3. Jesus tells us not to worry because He will provide for us. He does so because:
a. He values us
b. He cares about us
c. He has a purpose for us
4. Read Matt. 6:25-34
Proposition: Instead of worrying we should place our faith and trust in God.
Transition: We need to recognize that Jesus...
I. Provides Because He Values Us (25-27).
A. Far More Valuable to Him
1. Jesus assures us that he is in control when he says, “That is why I tell you not to worry about everyday life—whether you have enough food and drink, or enough clothes to wear. Isn’t life more than food, and your body more than clothing?"
a. He doesn’t just tell us not to worry, but gives a good reason why we shouldn’t worry.

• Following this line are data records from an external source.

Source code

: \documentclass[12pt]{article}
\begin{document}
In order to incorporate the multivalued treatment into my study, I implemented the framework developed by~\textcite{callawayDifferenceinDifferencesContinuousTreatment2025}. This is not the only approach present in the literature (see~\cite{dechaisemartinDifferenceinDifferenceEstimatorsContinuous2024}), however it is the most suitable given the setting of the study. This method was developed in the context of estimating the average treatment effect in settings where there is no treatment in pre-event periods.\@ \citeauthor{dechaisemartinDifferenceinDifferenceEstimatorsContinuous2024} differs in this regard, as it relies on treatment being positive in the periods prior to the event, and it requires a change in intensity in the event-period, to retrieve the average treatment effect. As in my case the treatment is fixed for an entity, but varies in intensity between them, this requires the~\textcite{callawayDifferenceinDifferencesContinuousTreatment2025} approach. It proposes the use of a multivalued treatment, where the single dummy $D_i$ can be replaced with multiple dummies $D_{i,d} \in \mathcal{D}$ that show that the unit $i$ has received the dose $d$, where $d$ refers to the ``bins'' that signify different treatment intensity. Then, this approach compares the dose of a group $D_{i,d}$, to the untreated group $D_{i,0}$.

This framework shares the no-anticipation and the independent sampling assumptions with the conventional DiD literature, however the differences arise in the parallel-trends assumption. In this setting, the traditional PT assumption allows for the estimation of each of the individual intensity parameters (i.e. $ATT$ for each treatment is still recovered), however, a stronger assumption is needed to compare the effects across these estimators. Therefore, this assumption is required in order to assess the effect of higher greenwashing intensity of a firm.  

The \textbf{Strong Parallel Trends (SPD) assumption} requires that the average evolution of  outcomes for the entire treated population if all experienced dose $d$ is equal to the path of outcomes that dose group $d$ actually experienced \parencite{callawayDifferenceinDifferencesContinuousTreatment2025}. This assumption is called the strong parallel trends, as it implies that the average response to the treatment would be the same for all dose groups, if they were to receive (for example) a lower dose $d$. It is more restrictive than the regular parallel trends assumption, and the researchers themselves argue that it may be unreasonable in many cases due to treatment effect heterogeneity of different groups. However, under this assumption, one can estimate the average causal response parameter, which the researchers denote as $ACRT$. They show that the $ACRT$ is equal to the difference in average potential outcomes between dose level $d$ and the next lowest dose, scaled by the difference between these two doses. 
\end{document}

b. That is why I tell you refers back to the previous verse, in which Jesus declares that a Christian’s only Master is God.
c. He is therefore saying, "Because God is your Master, I tell you not to worry" (The - MacArthur New Testament Commentary – Matthew 1-7).
d. God is not only the Master of you, but he is master of the universe and everything is in his control.
e. In the Greek, the command do not worry includes the idea of stopping what is already being done. In other words, we are to stop worrying and never start it again.
2. Furthermore, it’s not just the big issues of life that we shouldn’t worry about, but every aspect of our lives should be free from worry.
a. Everyday life makes the command all-inclusive.
b. The word life is a comprehensive term that encompasses all of a person’s being—physical, mental, emotional, and spiritual. Jesus is referring to life in its fullest possible sense.
c. Absolutely nothing in any aspect of our lives, internal or external, justifies our worrying when we have the Master we do.
d. Worry is the sin of distrusting the promise and providence of God, and yet it is a sin that Christians commit perhaps more frequently than any other.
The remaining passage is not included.